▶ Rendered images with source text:
* * * *

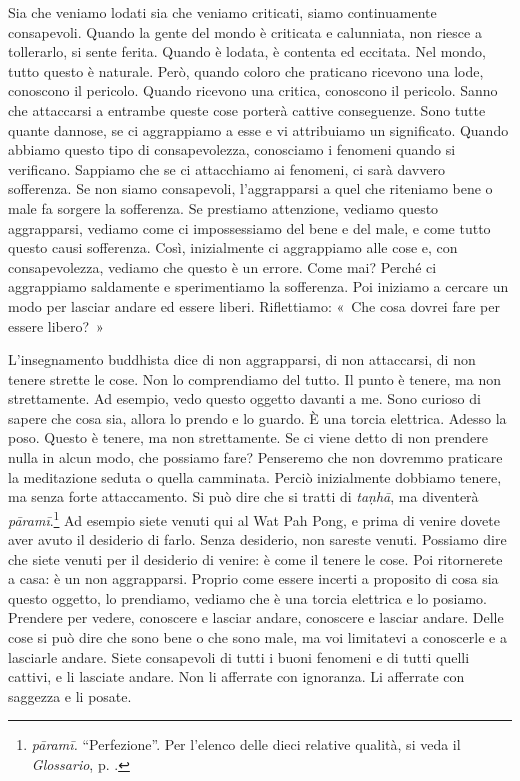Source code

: Sia che veniamo lodati sia che veniamo criticati, siamo continuamente
consapevoli. Quando la gente del mondo è criticata e calunniata, non
riesce a tollerarlo, si sente ferita. Quando è lodata, è contenta ed
eccitata. Nel mondo, tutto questo è naturale. Però, quando coloro che
praticano ricevono una lode, conoscono il pericolo. Quando ricevono una
critica, conoscono il pericolo. Sanno che attaccarsi a entrambe queste
cose porterà cattive conseguenze. Sono tutte quante dannose, se ci
aggrappiamo a esse e vi attribuiamo un significato. Quando abbiamo
questo tipo di consapevolezza, conosciamo i fenomeni quando si
verificano. Sappiamo che se ci attacchiamo ai fenomeni, ci sarà davvero
sofferenza. Se non siamo consapevoli, l'aggrapparsi a quel che
riteniamo bene o male fa sorgere la sofferenza. Se prestiamo attenzione,
vediamo questo aggrapparsi, vediamo come ci impossessiamo del bene e del
male, e come tutto questo causi sofferenza. Così, inizialmente ci
aggrappiamo alle cose e, con consapevolezza, vediamo che questo è un
errore. Come mai? Perché ci aggrappiamo saldamente e sperimentiamo la
sofferenza. Poi iniziamo a cercare un modo per lasciar andare ed essere
liberi. Riflettiamo: «~Che cosa dovrei fare per essere libero?~»

L'insegnamento buddhista dice di non aggrapparsi, di non attaccarsi, di
non tenere strette le cose. Non lo comprendiamo del tutto. Il punto è
tenere, ma non strettamente. Ad esempio, vedo questo oggetto davanti a
me. Sono curioso di sapere che cosa sia, allora lo prendo e lo guardo. È
una torcia elettrica. Adesso la poso. Questo è tenere, ma non
strettamente. Se ci viene detto di non prendere nulla in alcun modo, che
possiamo fare? Penseremo che non dovremmo praticare la meditazione
seduta o quella camminata. Perciò inizialmente dobbiamo tenere, ma
senza forte attaccamento. Si può dire che si tratti di \emph{taṇhā}, ma
diventerà \emph{pāramī}.\footnote{\emph{pāramī.} ``Perfezione''. Per
  l'elenco delle dieci relative qualità, si veda il \emph{Glossario}, p. \pageref{glossary-parami}.}
Ad esempio siete venuti qui al Wat Pah Pong, e prima di venire dovete
aver avuto il desiderio di farlo. Senza desiderio, non sareste venuti.
Possiamo dire che siete venuti per il desiderio di venire: è come il
tenere le cose. Poi ritornerete a casa: è un non aggrapparsi. Proprio
come essere incerti a proposito di cosa sia questo oggetto, lo
prendiamo, vediamo che è una torcia elettrica e lo posiamo. Prendere per
vedere, conoscere e lasciar andare, conoscere e lasciar andare. Delle
cose si può dire che sono bene o che sono male, ma voi limitatevi a
conoscerle e a lasciarle andare. Siete consapevoli di tutti i buoni
fenomeni e di tutti quelli cattivi, e li lasciate andare. Non li
afferrate con ignoranza. Li afferrate con saggezza e li posate.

* * * *

Your task is to return the lines above, from the first one up to and including the line containing "eccitata. Nel mondo, tutto", minus any pictures.

Source code

: Sia che veniamo lodati sia che veniamo criticati, siamo continuamente
consapevoli. Quando la gente del mondo è criticata e calunniata, non
riesce a tollerarlo, si sente ferita. Quando è lodata, è contenta ed
eccitata. Nel mondo, tutto questo è naturale. Però, quando coloro che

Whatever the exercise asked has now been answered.